━━ INPUT DATA

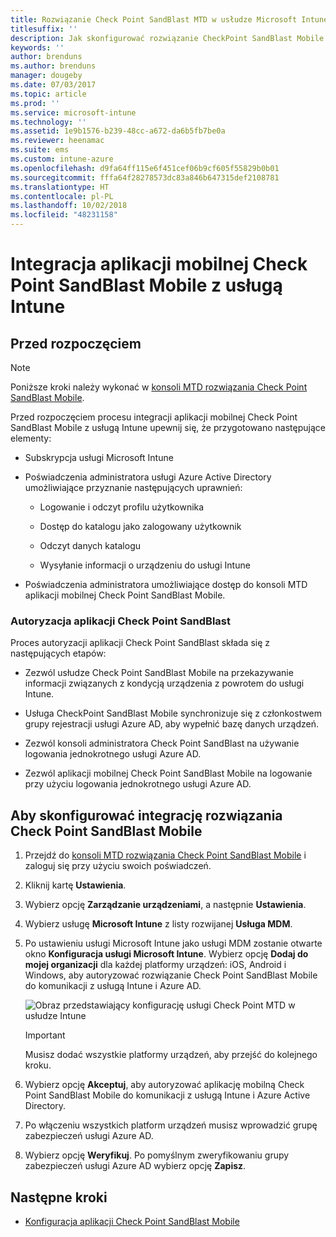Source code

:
 ```yaml
---
title: Rozwiązanie Check Point SandBlast MTD w usłudze Microsoft Intune
titlesuffix: ''
description: Jak skonfigurować rozwiązanie CheckPoint SandBlast Mobile Threat Defense (MTD) za pomocą usługi Microsoft Intune w celu kontrolowania dostępu urządzeń przenośnych do zasobów firmy.
keywords: ''
author: brenduns
ms.author: brenduns
manager: dougeby
ms.date: 07/03/2017
ms.topic: article
ms.prod: ''
ms.service: microsoft-intune
ms.technology: ''
ms.assetid: 1e9b1576-b239-48cc-a672-da6b5fb7be0a
ms.reviewer: heenamac
ms.suite: ems
ms.custom: intune-azure
ms.openlocfilehash: d9fa64ff115e6f451cef06b9cf605f55829b0b01
ms.sourcegitcommit: fffa64f28278573dc83a846b647315def2108781
ms.translationtype: HT
ms.contentlocale: pl-PL
ms.lasthandoff: 10/02/2018
ms.locfileid: "48231158"
---
```

# <a name="integrate-check-point-sandblast-mobile-with-intune"></a>Integracja aplikacji mobilnej Check Point SandBlast Mobile z usługą Intune

## <a name="before-you-begin"></a>Przed rozpoczęciem

> [!NOTE] 
> Poniższe kroki należy wykonać w [konsoli MTD rozwiązania Check Point SandBlast Mobile](https://intune-4.eu1.locsec.net/).

Przed rozpoczęciem procesu integracji aplikacji mobilnej Check Point SandBlast Mobile z usługą Intune upewnij się, że przygotowano następujące elementy:

-   Subskrypcja usługi Microsoft Intune

-   Poświadczenia administratora usługi Azure Active Directory umożliwiające przyznanie następujących uprawnień:

    -   Logowanie i odczyt profilu użytkownika

    -   Dostęp do katalogu jako zalogowany użytkownik

    -   Odczyt danych katalogu

    -   Wysyłanie informacji o urządzeniu do usługi Intune

-   Poświadczenia administratora umożliwiające dostęp do konsoli MTD aplikacji mobilnej Check Point SandBlast Mobile.

### <a name="check-point-sandblast-app-authorization"></a>Autoryzacja aplikacji Check Point SandBlast

Proces autoryzacji aplikacji Check Point SandBlast składa się z następujących etapów:

-   Zezwól usłudze Check Point SandBlast Mobile na przekazywanie informacji związanych z kondycją urządzenia z powrotem do usługi Intune.

-   Usługa CheckPoint SandBlast Mobile synchronizuje się z członkostwem grupy rejestracji usługi Azure AD, aby wypełnić bazę danych urządzeń.

-   Zezwól konsoli administratora Check Point SandBlast na używanie logowania jednokrotnego usługi Azure AD.

-   Zezwól aplikacji mobilnej Check Point SandBlast Mobile na logowanie przy użyciu logowania jednokrotnego usługi Azure AD.

## <a name="to-set-up-check-point-sandblast-mobile-integration"></a>Aby skonfigurować integrację rozwiązania Check Point SandBlast Mobile

1.  Przejdź do [konsoli MTD rozwiązania Check Point SandBlast Mobile](https://intune-4.eu1.locsec.net/) i zaloguj się przy użyciu swoich poświadczeń.

2.  Kliknij kartę **Ustawienia**.

3.  Wybierz opcję **Zarządzanie urządzeniami**, a następnie **Ustawienia**.

4.  Wybierz usługę **Microsoft Intune** z listy rozwijanej **Usługa MDM**.

5.  Po ustawieniu usługi Microsoft Intune jako usługi MDM zostanie otwarte okno **Konfiguracja usługi Microsoft Intune**. Wybierz opcję **Dodaj do mojej organizacji** dla każdej platformy urządzeń: iOS, Android i Windows, aby autoryzować rozwiązanie Check Point SandBlast Mobile do komunikacji z usługą Intune i Azure AD.

    ![Obraz przedstawiający konfigurację usługi Check Point MTD w usłudze Intune](./media/checkpoint-MTD-1.PNG)

    > [!IMPORTANT]
    > Musisz dodać wszystkie platformy urządzeń, aby przejść do kolejnego kroku.

6.  Wybierz opcję **Akceptuj**, aby autoryzować aplikację mobilną Check Point SandBlast Mobile do komunikacji z usługą Intune i Azure Active Directory.

7.  Po włączeniu wszystkich platform urządzeń musisz wprowadzić grupę zabezpieczeń usługi Azure AD.

8.  Wybierz opcję **Weryfikuj**. Po pomyślnym zweryfikowaniu grupy zabezpieczeń usługi Azure AD wybierz opcję **Zapisz**.

## <a name="next-steps"></a>Następne kroki

- [Konfiguracja aplikacji Check Point SandBlast Mobile](mtd-apps-ios-app-configuration-policy-add-assign.md)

━━━━

The expected answer is an exact copy of the lines above, beginning at the line with "Poświadczenia administratora usługi" and ending at the line with "Odczyt danych katalogu", with both ends in.

## RESULT OF THIS EXERCISE
-   Poświadczenia administratora usługi Azure Active Directory umożliwiające przyznanie następujących uprawnień:

    -   Logowanie i odczyt profilu użytkownika

    -   Dostęp do katalogu jako zalogowany użytkownik

    -   Odczyt danych katalogu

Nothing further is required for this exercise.